Tuesday, June 24, 2008

Beyond the 'Big Ditch': CAP holds Water Leadership Forum

Published in July 2008 issue of Tucson Green Magazine.

On May 14, the Central Arizona Project (CAP) held a Water Leadership Forum at the Four Points Sheraton Hotel, inviting the public to learn about the history and future of Arizona's most valuable resource. In the face of eight years of drought, climate change, and a potential water shortage, the forum explored ways to meet the water needs of Arizona's exploding population.

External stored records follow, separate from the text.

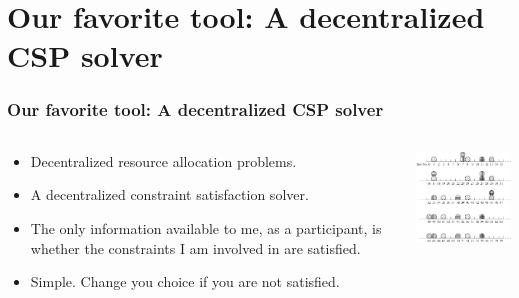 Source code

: \documentclass{beamer}
\begin{document}
\section{Our favorite tool: A decentralized CSP solver}
\begin{frame}
  \frametitle{Our favorite tool: A decentralized CSP solver}
  \begin{columns}[t]
      \begin{block}{}
        \begin{itemize}
          \item Decentralized resource allocation problems.
          \item A decentralized constraint satisfaction solver.
          \item The only information available to me, as a participant, is whether the constraints I am involved in are satisfied.
          \item Simple. Change you choice if you are not satisfied.
        \end{itemize}
      \end{block}
      \begin{center}
        \includegraphics[width=1.8in]{figures/csma_eca_compact}
      \end{center}
  \end{columns}
\end{frame}
\end{document}
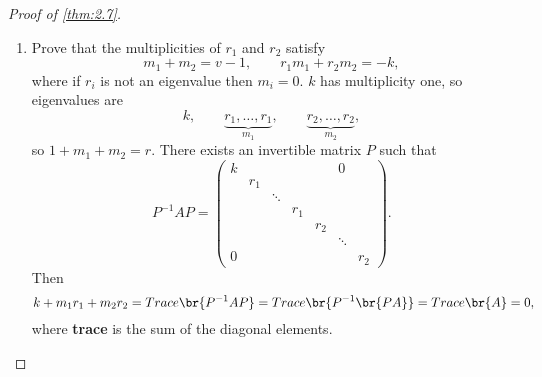 \begin{proof}[Proof of \ref{thm:2.7}]
\begin{enumerate}[leftmargin=0.5in, label=Step \arabic*.]
\item Prove that the multiplicities of $ r_1 $ and $ r_2 $ satisfy
$$ m_1 + m_2 = v - 1, \qquad r_1m_1 + r_2m_2 = -k, $$
where if $ r_i $ is not an eigenvalue then $ m_i = 0 $. $ k $ has multiplicity one, so eigenvalues are
$$ k, \qquad \underbrace{r_1, \dots, r_1}_{m_1}, \qquad \underbrace{r_2, \dots, r_2}_{m_2}, $$
so $ 1 + m_1 + m_2 = r $. There exists an invertible matrix $ P $ such that
$$ P^{-1}AP =
\begin{pmatrix}
k & & & & & 0 \\
& r_1 & & & & & \\
& & \ddots & & & & \\
& & & r_1 & & & \\
& & & & r_2 & & \\
& & & & & \ddots & \\
0 & & & & & & r_2
\end{pmatrix}.
$$
Then
$$ k + m_1r_1 + m_2r_2 = Trace\br{P^{-1}AP} = Trace\br{P^{-1}\br{PA}} = Trace\br{A} = 0, $$
where \textbf{trace} is the sum of the diagonal elements.



\end{enumerate}
\end{proof}
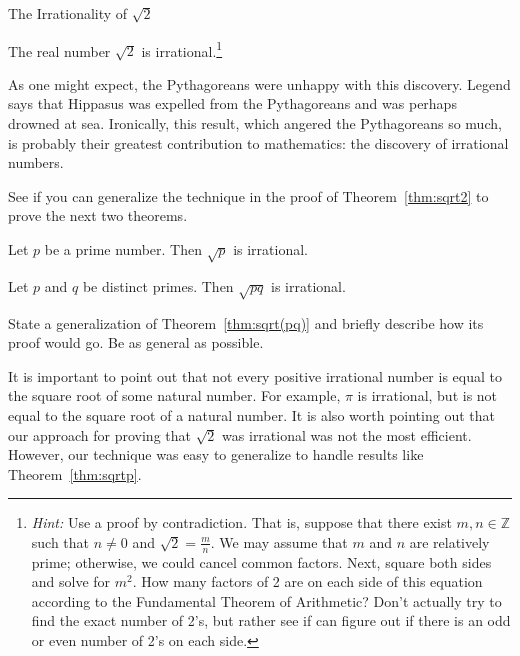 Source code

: \begin{section}{The Irrationality of $\sqrt{2}$}
%

\begin{theorem}\label{thm:sqrt2}
The real number $\sqrt{2}$ is irrational.\footnote{\emph{Hint:} Use a proof by contradiction.  That is, suppose that there exist $m,n\in\mathbb{Z}$ such that $n\ne 0$ and $\sqrt{2}=\frac{m}{n}$. We may assume that $m$ and $n$ are relatively prime; otherwise, we could cancel common factors. Next, square both sides and solve for $m^2$. How many factors of 2 are on each side of this equation according to the Fundamental Theorem of Arithmetic? Don't actually try to find the exact number of 2's, but rather see if can figure out if there is an odd or even number of 2's on each side.}
\end{theorem}

As one might expect, the Pythagoreans were unhappy with this discovery. Legend says that Hippasus was expelled from the Pythagoreans and was perhaps drowned at sea. Ironically, this result, which angered the Pythagoreans so much, is probably their greatest contribution to mathematics: the discovery of irrational numbers.

See if you can generalize the technique in the proof of Theorem~\ref{thm:sqrt2} to prove the next two theorems.

\begin{theorem}\label{thm:sqrtp}
Let $p$ be a prime number.  Then $\sqrt{p}$ is irrational.
\end{theorem}

\begin{theorem}\label{thm:sqrt(pq)}
Let $p$ and $q$ be distinct primes.  Then $\sqrt{pq}$ is irrational.
\end{theorem}

\begin{problem}
State a generalization of Theorem~\ref{thm:sqrt(pq)} and briefly describe how its proof would go.  Be as general as possible.
\end{problem}

It is important to point out that not every positive irrational number is equal to the square root of some natural number.  For example, $\pi$ is irrational, but is not equal to the square root of a natural number. It is also worth pointing out that our approach for proving that $\sqrt{2}$ was irrational was not the most efficient.  However, our technique was easy to generalize to handle results like Theorem~\ref{thm:sqrtp}.

\end{section}
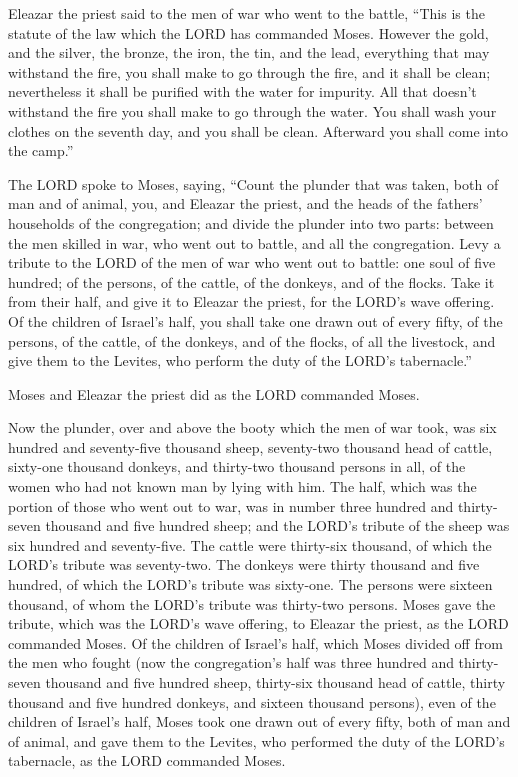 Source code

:  Eleazar the priest said to the men of war who went to
the battle, ``This is the statute of the law which the LORD has
commanded Moses.  However the gold, and the silver, the
bronze, the iron, the tin, and the lead,  everything that
may withstand the fire, you shall make to go through the fire, and it
shall be clean; nevertheless it shall be purified with the water for
impurity. All that doesn't withstand the fire you shall make to go
through the water.  You shall wash your clothes on the
seventh day, and you shall be clean. Afterward you shall come into the
camp.''

 The LORD spoke to Moses, saying,  ``Count
the plunder that was taken, both of man and of animal, you, and Eleazar
the priest, and the heads of the fathers' households of the
congregation;  and divide the plunder into two parts:
between the men skilled in war, who went out to battle, and all the
congregation.  Levy a tribute to the LORD of the men of
war who went out to battle: one soul of five hundred; of the persons, of
the cattle, of the donkeys, and of the flocks.  Take it
from their half, and give it to Eleazar the priest, for the LORD's wave
offering.  Of the children of Israel's half, you shall
take one drawn out of every fifty, of the persons, of the cattle, of the
donkeys, and of the flocks, of all the livestock, and give them to the
Levites, who perform the duty of the LORD's tabernacle.''

 Moses and Eleazar the priest did as the LORD commanded
Moses.

 Now the plunder, over and above the booty which the men
of war took, was six hundred and seventy-five thousand sheep,
 seventy-two thousand head of cattle, 
sixty-one thousand donkeys,  and thirty-two thousand
persons in all, of the women who had not known man by lying with him.
 The half, which was the portion of those who went out to
war, was in number three hundred and thirty-seven thousand and five
hundred sheep;  and the LORD's tribute of the sheep was
six hundred and seventy-five.  The cattle were thirty-six
thousand, of which the LORD's tribute was seventy-two. 
The donkeys were thirty thousand and five hundred, of which the LORD's
tribute was sixty-one.  The persons were sixteen
thousand, of whom the LORD's tribute was thirty-two persons.
 Moses gave the tribute, which was the LORD's wave
offering, to Eleazar the priest, as the LORD commanded Moses.
 Of the children of Israel's half, which Moses divided
off from the men who fought  (now the congregation's half
was three hundred and thirty-seven thousand and five hundred sheep,
 thirty-six thousand head of cattle, 
thirty thousand and five hundred donkeys,  and sixteen
thousand persons),  even of the children of Israel's
half, Moses took one drawn out of every fifty, both of man and of
animal, and gave them to the Levites, who performed the duty of the
LORD's tabernacle, as the LORD commanded Moses.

During the early 1900s, the seven states of the Colorado River Basin--Arizona, California, Nevada, New Mexico, Wyoming, Colorado, and Utah--competed for access to Colorado River water. Out of this debate came the Colorado River Compact of 1922, which divided the states into the upper and lower basins, each allotted 7.5 million acre-feet per year. (One acre-foot equals 325,851 gallons, the amount used annually by an average family).

Legal and political disputes, particularly between Arizona and California, caused Arizona to be the last state to approve the Compact, which it did in 1944. In 1968, President Lyndon B. Johnson signed the Colorado River Basin Project Act authorizing construction of CAP, and three years later, the Central Arizona Water Conservation District (CAWCD) was established to manage CAP and reimburse the federal government for construction costs.

From Lake Havasu to south of Tucson, CAP's canal system stretches 336 miles to distribute 1.5 million acre-feet of water per year to Maricopa, Pinal, and Pima Counties. CAP is "more than just a 'big ditch,'" said CAWCD General Manager Sid Wilson. It includes 14 pumping plants, a hydroelectric pump/generating plant at New Waddell Dam, 39 radial gate structures to control water flow, more than 40 turnouts to deliver water to treatment plants, and the Lake Pleasant reservoir. In order to lift water more than 2,900 vertical feet, the system requires significant energy--over 2.5 billion kilowatt-hours per year, which comes from the Navajo Generating Station, Hoover Dam and New Waddell Dam.

Coping with a potential shortage, which could begin as early as 2011, is a key concern for CAP. In a shortage, a priority system governs allocation. According to the Colorado River Basin Project Act, Arizona's allotted 2.8 million acre-feet is subordinate to other states in the basin. Within Arizona, there is another system of priorities. Municipal and Industrial (M&I)--including the City of Tucson--and Native American use will take precedence over non-Native American agriculture and excess water users such as the Arizona Water Bank and the Central Arizona Groundwater Replenishment District.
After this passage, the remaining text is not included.